The second pass is that Microsoft basically owns the corporate world when it comes to infrastructure operating systems and tools. According to Gartner 97 percent of Enterprises use and depend on Microsoft infrastructure (operating systems, databases, deployment systems) and tools (mainly Microsoft Office and Internet Explorer). Ditto for about 80 percent of medium to large businesses. Only when you get down to small businesses does the Microsoft infrastructure services share drop away significantly. Nokia will be able to leverage this market share catchment area via Microsoft to target and move its mobile phones into the enterprise and large business areas.
Another contributing factor here is that the previous mobile phone darling of the enterprise and large business sectors, RIM’s Blackberry, is losing favour rapidly. However this fall in grace from the enterprise market is being offset by an increase in consumer purchases of Blackberry’s which, on balance, is actually pushing RIM’s market share up marginally.
It is obvious that the European share market was not seeing the upsides of Nokia’s announcement. Nokia’s share price fell a whopping 14.2 percent after making this announcement.

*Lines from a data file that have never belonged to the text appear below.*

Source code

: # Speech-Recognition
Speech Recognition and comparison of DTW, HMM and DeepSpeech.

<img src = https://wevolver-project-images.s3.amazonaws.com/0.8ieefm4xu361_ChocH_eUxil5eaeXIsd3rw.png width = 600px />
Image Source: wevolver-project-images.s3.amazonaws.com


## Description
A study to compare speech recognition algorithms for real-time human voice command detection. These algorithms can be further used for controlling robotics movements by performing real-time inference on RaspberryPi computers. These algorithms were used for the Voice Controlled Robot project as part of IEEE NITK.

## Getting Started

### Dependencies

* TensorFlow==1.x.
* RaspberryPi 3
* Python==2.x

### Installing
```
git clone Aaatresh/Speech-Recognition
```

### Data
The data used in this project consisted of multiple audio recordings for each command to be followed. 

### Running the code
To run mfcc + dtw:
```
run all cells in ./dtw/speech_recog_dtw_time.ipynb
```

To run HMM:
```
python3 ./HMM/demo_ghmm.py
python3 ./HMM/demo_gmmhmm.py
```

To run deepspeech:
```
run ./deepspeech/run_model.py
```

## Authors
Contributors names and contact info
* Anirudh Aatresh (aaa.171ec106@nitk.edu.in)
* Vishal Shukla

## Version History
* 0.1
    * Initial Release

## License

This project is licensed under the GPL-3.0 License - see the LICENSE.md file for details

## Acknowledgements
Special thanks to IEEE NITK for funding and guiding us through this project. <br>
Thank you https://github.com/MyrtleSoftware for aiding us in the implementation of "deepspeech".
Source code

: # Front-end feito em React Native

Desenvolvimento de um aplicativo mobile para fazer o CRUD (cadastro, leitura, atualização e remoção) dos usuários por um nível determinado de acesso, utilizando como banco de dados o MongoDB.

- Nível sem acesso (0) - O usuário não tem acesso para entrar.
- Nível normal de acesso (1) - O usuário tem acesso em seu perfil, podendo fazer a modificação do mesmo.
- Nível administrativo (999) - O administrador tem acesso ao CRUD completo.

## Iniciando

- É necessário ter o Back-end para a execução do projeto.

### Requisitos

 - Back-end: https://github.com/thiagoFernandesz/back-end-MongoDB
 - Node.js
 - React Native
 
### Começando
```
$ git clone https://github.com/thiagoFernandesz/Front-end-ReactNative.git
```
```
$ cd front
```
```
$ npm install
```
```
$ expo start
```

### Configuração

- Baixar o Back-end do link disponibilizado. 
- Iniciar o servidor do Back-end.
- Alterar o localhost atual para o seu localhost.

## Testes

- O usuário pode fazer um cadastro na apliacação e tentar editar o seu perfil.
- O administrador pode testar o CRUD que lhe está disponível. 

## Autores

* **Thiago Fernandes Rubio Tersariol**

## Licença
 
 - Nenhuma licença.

I think this move by Nokia is a master stroke. However it seems I might be alone in this thinking. I have already read five articles where some very well known IT industry columnists think Nokia have not made a good decision. If you are interested in checking any of these out then try Steve Lohr’s item at the New York Times or one one of my favourites, and also a regular TWiT, John C. Dvorak’s posting at PC Magazine. Following is a snippet from the John C. Dvorak column (click to go to the column).
My thinking is:
- People who like Nokia will still buy Nokia (I know people in this club).
- A large percentage of ex-Nokia people who have moved away from Nokia because of the tired and clunky non-smartphone Symbian operating system are likely to come back as the Nokia Phone 7 devices hit the market.
- Nobody knows the mobile phone business like Nokia.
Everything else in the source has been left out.